(Beginning of Records provided)

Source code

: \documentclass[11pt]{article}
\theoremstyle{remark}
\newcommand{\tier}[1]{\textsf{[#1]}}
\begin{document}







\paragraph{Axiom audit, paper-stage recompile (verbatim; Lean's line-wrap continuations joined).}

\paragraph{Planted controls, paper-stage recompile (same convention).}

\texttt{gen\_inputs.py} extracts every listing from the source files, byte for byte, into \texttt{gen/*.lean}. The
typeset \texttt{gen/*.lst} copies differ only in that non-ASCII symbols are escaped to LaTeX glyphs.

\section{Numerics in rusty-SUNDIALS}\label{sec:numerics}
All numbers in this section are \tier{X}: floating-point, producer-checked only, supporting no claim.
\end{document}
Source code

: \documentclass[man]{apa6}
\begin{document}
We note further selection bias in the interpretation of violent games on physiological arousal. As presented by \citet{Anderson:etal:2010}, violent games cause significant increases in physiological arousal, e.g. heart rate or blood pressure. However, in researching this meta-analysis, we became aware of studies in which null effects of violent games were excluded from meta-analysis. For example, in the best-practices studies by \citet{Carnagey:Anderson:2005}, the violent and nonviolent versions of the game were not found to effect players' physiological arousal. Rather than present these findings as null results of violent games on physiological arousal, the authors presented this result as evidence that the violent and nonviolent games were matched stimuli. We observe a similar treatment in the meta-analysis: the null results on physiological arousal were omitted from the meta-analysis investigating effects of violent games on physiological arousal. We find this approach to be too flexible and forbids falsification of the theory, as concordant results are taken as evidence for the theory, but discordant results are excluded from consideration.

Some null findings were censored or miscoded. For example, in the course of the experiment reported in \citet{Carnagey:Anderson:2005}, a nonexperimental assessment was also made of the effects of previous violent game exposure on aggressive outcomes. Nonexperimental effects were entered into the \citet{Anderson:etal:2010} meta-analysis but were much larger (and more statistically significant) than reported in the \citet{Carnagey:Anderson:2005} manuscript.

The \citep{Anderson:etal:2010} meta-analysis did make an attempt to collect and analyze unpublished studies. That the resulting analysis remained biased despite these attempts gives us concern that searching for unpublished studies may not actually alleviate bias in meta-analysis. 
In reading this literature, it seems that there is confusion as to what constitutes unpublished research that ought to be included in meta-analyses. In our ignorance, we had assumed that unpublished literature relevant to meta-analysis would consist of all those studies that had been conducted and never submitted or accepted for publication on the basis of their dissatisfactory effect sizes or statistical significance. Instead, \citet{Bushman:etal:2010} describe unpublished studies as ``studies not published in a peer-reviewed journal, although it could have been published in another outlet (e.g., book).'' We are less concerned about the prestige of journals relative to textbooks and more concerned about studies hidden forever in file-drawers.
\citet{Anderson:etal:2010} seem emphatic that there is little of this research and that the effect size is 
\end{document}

(End of Records provided)

» **Description of the task**: Copy out every entry exactly.

» **Written answer**:
Source code

: \documentclass[11pt]{article}
\theoremstyle{remark}
\newcommand{\tier}[1]{\textsf{[#1]}}
\begin{document}







\paragraph{Axiom audit, paper-stage recompile (verbatim; Lean's line-wrap continuations joined).}

\paragraph{Planted controls, paper-stage recompile (same convention).}

\texttt{gen\_inputs.py} extracts every listing from the source files, byte for byte, into \texttt{gen/*.lean}. The
typeset \texttt{gen/*.lst} copies differ only in that non-ASCII symbols are escaped to LaTeX glyphs.

\section{Numerics in rusty-SUNDIALS}\label{sec:numerics}
All numbers in this section are \tier{X}: floating-point, producer-checked only, supporting no claim.
\end{document}
Source code

: \documentclass[man]{apa6}
\begin{document}
We note further selection bias in the interpretation of violent games on physiological arousal. As presented by \citet{Anderson:etal:2010}, violent games cause significant increases in physiological arousal, e.g. heart rate or blood pressure. However, in researching this meta-analysis, we became aware of studies in which null effects of violent games were excluded from meta-analysis. For example, in the best-practices studies by \citet{Carnagey:Anderson:2005}, the violent and nonviolent versions of the game were not found to effect players' physiological arousal. Rather than present these findings as null results of violent games on physiological arousal, the authors presented this result as evidence that the violent and nonviolent games were matched stimuli. We observe a similar treatment in the meta-analysis: the null results on physiological arousal were omitted from the meta-analysis investigating effects of violent games on physiological arousal. We find this approach to be too flexible and forbids falsification of the theory, as concordant results are taken as evidence for the theory, but discordant results are excluded from consideration.

Some null findings were censored or miscoded. For example, in the course of the experiment reported in \citet{Carnagey:Anderson:2005}, a nonexperimental assessment was also made of the effects of previous violent game exposure on aggressive outcomes. Nonexperimental effects were entered into the \citet{Anderson:etal:2010} meta-analysis but were much larger (and more statistically significant) than reported in the \citet{Carnagey:Anderson:2005} manuscript.

The \citep{Anderson:etal:2010} meta-analysis did make an attempt to collect and analyze unpublished studies. That the resulting analysis remained biased despite these attempts gives us concern that searching for unpublished studies may not actually alleviate bias in meta-analysis. 
In reading this literature, it seems that there is confusion as to what constitutes unpublished research that ought to be included in meta-analyses. In our ignorance, we had assumed that unpublished literature relevant to meta-analysis would consist of all those studies that had been conducted and never submitted or accepted for publication on the basis of their dissatisfactory effect sizes or statistical significance. Instead, \citet{Bushman:etal:2010} describe unpublished studies as ``studies not published in a peer-reviewed journal, although it could have been published in another outlet (e.g., book).'' We are less concerned about the prestige of journals relative to textbooks and more concerned about studies hidden forever in file-drawers.
\citet{Anderson:etal:2010} seem emphatic that there is little of this research and that the effect size is 
\end{document}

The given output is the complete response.